"Oh, I'm fine, Kinsey. You needn't worry about me. I don't suppose you'd consider a partnership after we wrap this one up."
"I've had worse offers in my day," I said.
Julia laughed. "I'm going to start reading Mickey Spillane just to get in shape. I don't know a lot of rude words, you know."
"I think I've got us covered on that score. I'll talk to you later. Let me know if you come up with anything startling in the meantime. Oh-and I'm shipping you a contract for your signature. We might as well do this right."
"Roger. Over and out," she said and hung up.
I left my vintage VW in the parking lot behind the office and walked over to the Tip Top Cab Company on Delgado. The business office is located in a narrow strip of stores best noted for their liquidation sales: a constant round of discount shoes, car stereos, lunch counters, and motorcycle shops with an occasional beauty salon or a "fast-foto" establishment. It is not a desirable location. The one-way street runs the wrong way.
The parking lot is too small and apparently the owner of the building, while not exacting outrageous rents, is also content to let the premises languish under worn paint and tatty carpeting.
Tip Top was jammed between a Humane Society Thrift Shop and a Big N' Tall Men's Shop with a suit in the window designed for the steroid enthusiast. The office itself was long and narrow, partitioned across the middle with a plywood wall with a door cut into it. The place was furnished like some kid's hideout, complete with two broken-down couches and a table with one short leg. There were drawings and hand-lettered signs Scotch-taped to the walls, trash piled up in one corner, dog-eared copies of Road and Track magazine in an irregular tier by the front door. The bucket seat from a car was propped against the far wall, tan upholstery slashed in one spot and mended with old Band-Aids covered with stars. The dispatcher was perched on a stool, leaning one elbow on a counter as littered as a workbench. He was probably twenty-five with curly black hair and a small dark mustache. He wore chinos, a pale blue T-shirt with a faded decal of the Grateful Dead, and a visor that made his hair stick up on the sides. The shortwave radio squawked incomprehensibly and he took up the mike.

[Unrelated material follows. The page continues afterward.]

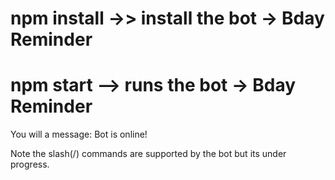 # npm install ->> install the bot -> Bday Reminder
# npm start --> runs the bot -> Bday Reminder
You will a message: 
Bot is online!

Note the slash(/) commands are supported by the bot but its under progress.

"Seven-oh," eh said, his eyes immediately focusing on the map of the city affixed to the wall above the counter. I saw a butt-filled ashtray, an aspirin bottle, a cardboard calendar from Our Lady of Sorrows Church, a fan belt, plastic packets of ketchup, and a big penciled note that read "Has Anybody Seen My Red Flash Lite?" Tacked to the wall there was a list of addresses for customers who'd passed bad checks and those in the habit of calling more than one cab to see who could get there first.
There was a short burst of squawking and the dispatcher moved a round magnet from one part of the map to another. It looked like he was playing a board game all by himself.
He rotated toward me on the stool. "Yes ma'am."
I held out my hand. "I'm Kinsey Millhone," I said. He seemed slightly disconcerted at the notion of shaking hands, but he covered himself and gamely obliged.
"Ron Coachello."
I took out my wallet and showed him my identification. "I wonder if you could check some records for me."
His eyes were very dark and bright and his look said that he could check anything he wanted if it suited him. "What's the skinny?"
I gave him the Reader's Digest condensed version of the tale, complete with Elaine Boldt's local address and the approximate time the taxi'd been there. "Can you go back to January ninth of this year and see if Tip Top picked up the fare? It might have been City Cab or Green Stripe. I've got some questions for the driver."
He shrugged. "Sure. It might take a day. I got that stuff at home. I don't keep it down here. Why don't I give you a call, or better yet, you buzz me back? How's that?"
The phone rang and he took a call, logging it in. Then he took up the mike and pressed the button. "Six-eight." He cocked his head, listening idly. There was static, then a squawk.
"Four-oh-two-nine Orion," he said and clicked off. I gave him my card. He glanced at it with curiosity as if he'd never known a woman with a business card before. The radio suddenly came to life again and he turned back, taking up the mike. I waved to him and he waved back over his shoulder at me.
I went through exactly the same procedure with the other two cab companies, which were fortunately within walking distance of one another. By the time I repeated the same story twice more I felt like I was suffering from a bad case of tongue flop.